Program aims to boost seat belt usage in rural Arkansas communities
Five predominantly rural Arkansas counties will take part in a new multi-agency campaign to increase seat belt usage among drivers.
The High Five Rural Traffic Safety Project was announced Wednesday in a news conference at Arkansas State Police headquarters in Little Rock. The program will focus on Calhoun, Cross, Fulton, Monroe and White counties due to their higher-than-average rate of traffic injuries and fatalities.
Susan DeCourcy, regional administrator with the National Highway Traffic Safety Administration, says the program takes a more targeted approach than other road safety campaigns.
“We’re looking at smaller areas, the counties themselves, so that we want a group effort in that county between county officials, law enforcement and media to really educate community members on the importance of wearing your seat belt. So it’s more of a grassroots effort,” DeCourcy said.
She says outreach could take the form of advertising and social media posts, as well as presentations by partner agencies at local schools.
In addition to education and enforcement efforts, the program will also involve safety audits conducted on rural roads. Arkansas Department of Transportation Director Lorie Tudor says the Federal Highway Administration will help identify funding sources for road improvement projects.

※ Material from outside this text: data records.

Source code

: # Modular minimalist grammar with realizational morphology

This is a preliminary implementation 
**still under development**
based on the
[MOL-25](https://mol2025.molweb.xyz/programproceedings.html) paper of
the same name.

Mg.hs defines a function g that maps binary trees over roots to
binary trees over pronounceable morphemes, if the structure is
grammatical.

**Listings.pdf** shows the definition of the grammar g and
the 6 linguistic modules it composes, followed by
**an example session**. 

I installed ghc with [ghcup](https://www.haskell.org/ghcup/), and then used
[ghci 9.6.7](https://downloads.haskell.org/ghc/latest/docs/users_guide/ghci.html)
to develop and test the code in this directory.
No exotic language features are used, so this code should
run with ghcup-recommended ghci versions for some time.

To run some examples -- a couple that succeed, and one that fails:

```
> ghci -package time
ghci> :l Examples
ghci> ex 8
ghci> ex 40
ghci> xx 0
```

“They could include site-specific and systematic improvements such as rumble strips, signing, raised pavement markers, striping, all of those things that can make the roadway just that much more safe when travelers are on the road,” Tudor said.
The yearlong program will focus on Calhoun, Cross, Fulton, Monroe and White counties, with the goal of possibly expanding to five more Arkansas counties once the current program is complete. ARDOT, NHTSA and State Police will partner with the state Highway Safety Office and local county sheriff’s departments on the initiative.

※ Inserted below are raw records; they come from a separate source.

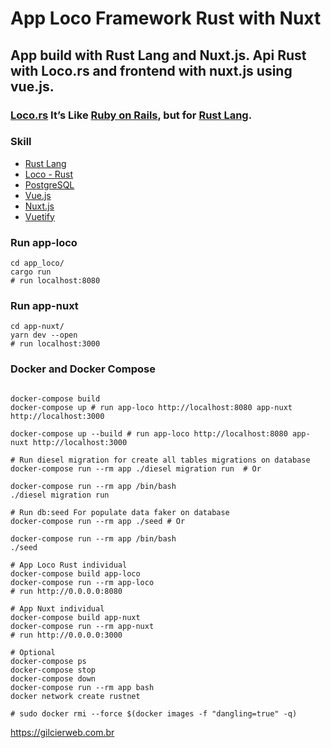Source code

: # App Loco Framework Rust with Nuxt
## App build with Rust Lang and Nuxt.js. Api Rust with Loco.rs and frontend with nuxt.js using vue.js.

### [Loco.rs](https://loco.rs/) It’s Like [Ruby on Rails](https://rubyonrails.org/), but for [Rust Lang](https://www.rust-lang.org/). 

### Skill

- [Rust Lang](https://www.rust-lang.org/)
- [Loco - Rust](https://loco.rs/)
- [PostgreSQL](https://www.postgresql.org/)
- [Vue.js](https://vuejs.org/)
- [Nuxt.js](https://nuxt.com/)
- [Vuetify](https://vuetifyjs.com/)

### Run app-loco

```shell
cd app_loco/
cargo run
# run localhost:8080

```

### Run app-nuxt

```shell
cd app-nuxt/
yarn dev --open
# run localhost:3000

```

### Docker and Docker Compose

```shell

docker-compose build
docker-compose up # run app-loco http://localhost:8080 app-nuxt http://localhost:3000

docker-compose up --build # run app-loco http://localhost:8080 app-nuxt http://localhost:3000

# Run diesel migration for create all tables migrations on database
docker-compose run --rm app ./diesel migration run  # Or

docker-compose run --rm app /bin/bash
./diesel migration run

# Run db:seed For populate data faker on database
docker-compose run --rm app ./seed # Or

docker-compose run --rm app /bin/bash
./seed

# App Loco Rust individual
docker-compose build app-loco
docker-compose run --rm app-loco
# run http://0.0.0.0:8080

# App Nuxt individual
docker-compose build app-nuxt
docker-compose run --rm app-nuxt
# run http://0.0.0.0:3000

# Optional
docker-compose ps
docker-compose stop
docker-compose down
docker-compose run --rm app bash
docker network create rustnet

# sudo docker rmi --force $(docker images -f "dangling=true" -q)

```


https://gilcierweb.com.br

Col. Bill Bryant, director of the Arkansas State Police, says the goal is not to punish unrestrained drivers, but rather to inform them of the dangers of driving without a seat belt.
The important thing of this is the ‘Three Es,’ the education, the engineering and the enforcement, and that’s the part we do. And we’re looking at this as, we’re not out here to write everybody a citation, but every opportunity that our law enforcement and state troopers make a traffic stop is an educational process,” Bryant said.
The initiative is based on a similar program conducted in Iowa from 2014 to 2015, which officials say yielded positive results.